**DATA FOR THIS EXERCISE**
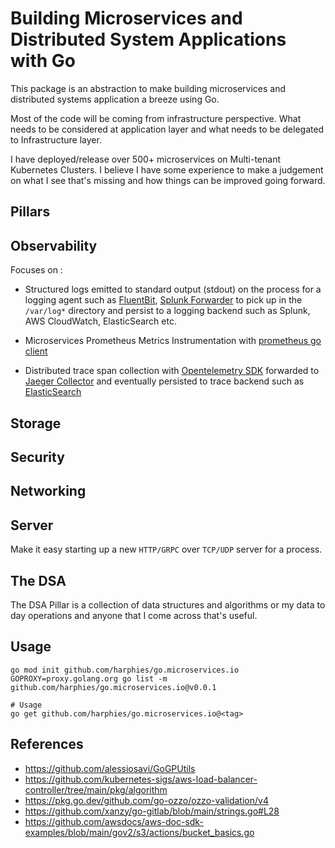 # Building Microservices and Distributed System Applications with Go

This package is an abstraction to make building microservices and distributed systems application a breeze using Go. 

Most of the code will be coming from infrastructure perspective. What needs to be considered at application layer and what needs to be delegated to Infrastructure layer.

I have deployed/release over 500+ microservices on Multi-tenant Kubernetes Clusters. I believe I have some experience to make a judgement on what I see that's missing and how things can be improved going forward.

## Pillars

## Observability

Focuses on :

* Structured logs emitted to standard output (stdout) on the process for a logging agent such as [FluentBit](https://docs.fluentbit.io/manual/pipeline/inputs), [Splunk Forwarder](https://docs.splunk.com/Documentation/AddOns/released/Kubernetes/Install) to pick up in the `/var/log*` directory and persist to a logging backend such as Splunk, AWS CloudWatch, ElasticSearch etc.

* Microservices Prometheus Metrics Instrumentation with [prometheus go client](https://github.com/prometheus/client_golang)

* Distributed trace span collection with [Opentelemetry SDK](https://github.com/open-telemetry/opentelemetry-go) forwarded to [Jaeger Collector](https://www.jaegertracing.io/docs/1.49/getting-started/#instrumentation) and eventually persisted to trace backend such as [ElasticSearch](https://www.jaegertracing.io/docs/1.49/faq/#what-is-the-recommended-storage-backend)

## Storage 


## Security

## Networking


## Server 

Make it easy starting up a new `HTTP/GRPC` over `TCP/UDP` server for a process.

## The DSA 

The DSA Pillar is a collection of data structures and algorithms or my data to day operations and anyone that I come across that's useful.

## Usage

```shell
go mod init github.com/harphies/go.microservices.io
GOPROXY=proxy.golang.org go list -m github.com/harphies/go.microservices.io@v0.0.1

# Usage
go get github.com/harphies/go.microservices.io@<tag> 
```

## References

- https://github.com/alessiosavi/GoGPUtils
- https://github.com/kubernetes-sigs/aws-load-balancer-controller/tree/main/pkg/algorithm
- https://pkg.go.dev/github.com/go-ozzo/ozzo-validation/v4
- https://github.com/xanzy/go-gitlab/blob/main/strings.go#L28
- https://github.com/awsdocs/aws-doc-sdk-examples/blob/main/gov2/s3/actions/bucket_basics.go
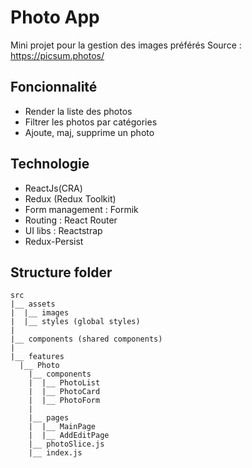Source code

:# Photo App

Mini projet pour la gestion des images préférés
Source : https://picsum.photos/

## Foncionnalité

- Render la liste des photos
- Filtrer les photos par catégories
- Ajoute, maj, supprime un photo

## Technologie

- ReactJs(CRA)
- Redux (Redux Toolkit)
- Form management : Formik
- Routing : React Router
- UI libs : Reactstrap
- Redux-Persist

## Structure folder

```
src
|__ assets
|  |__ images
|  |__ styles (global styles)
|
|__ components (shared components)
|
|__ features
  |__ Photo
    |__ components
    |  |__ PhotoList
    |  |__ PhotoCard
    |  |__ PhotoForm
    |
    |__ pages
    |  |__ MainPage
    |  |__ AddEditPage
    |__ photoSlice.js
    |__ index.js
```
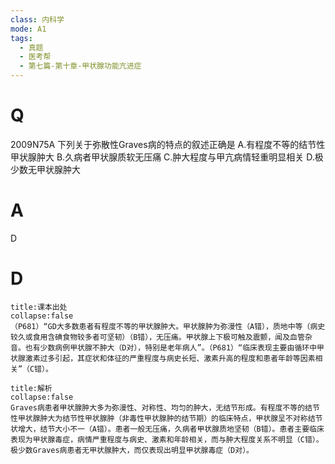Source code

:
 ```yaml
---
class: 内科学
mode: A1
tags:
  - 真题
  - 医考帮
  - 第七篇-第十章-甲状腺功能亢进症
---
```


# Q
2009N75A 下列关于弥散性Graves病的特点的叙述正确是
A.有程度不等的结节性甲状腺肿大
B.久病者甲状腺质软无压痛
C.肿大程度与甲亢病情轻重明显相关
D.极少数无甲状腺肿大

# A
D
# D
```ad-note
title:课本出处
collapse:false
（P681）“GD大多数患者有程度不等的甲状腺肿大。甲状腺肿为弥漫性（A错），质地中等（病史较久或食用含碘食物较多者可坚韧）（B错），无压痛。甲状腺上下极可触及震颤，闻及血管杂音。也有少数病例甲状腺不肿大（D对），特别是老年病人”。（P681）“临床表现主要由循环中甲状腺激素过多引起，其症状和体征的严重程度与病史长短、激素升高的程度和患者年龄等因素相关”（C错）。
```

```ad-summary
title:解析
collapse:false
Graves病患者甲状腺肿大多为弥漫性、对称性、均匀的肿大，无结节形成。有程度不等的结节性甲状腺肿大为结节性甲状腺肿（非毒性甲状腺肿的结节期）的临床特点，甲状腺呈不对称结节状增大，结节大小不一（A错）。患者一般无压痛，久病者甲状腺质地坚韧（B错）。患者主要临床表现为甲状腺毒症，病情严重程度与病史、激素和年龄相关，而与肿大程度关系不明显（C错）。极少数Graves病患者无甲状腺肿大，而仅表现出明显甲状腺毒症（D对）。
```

**PROBLEM DESCRIPTION**
Both the first line of the records above and the line containing "Most of the" belong in the copy; please return them and every line between, exactly, minus the pictures.

**OUTPUT BELOW**
 # Building Microservices and Distributed System Applications with Go

This package is an abstraction to make building microservices and distributed systems application a breeze using Go. 

Most of the code will be coming from infrastructure perspective. What needs to be considered at application layer and what needs to be delegated to Infrastructure layer.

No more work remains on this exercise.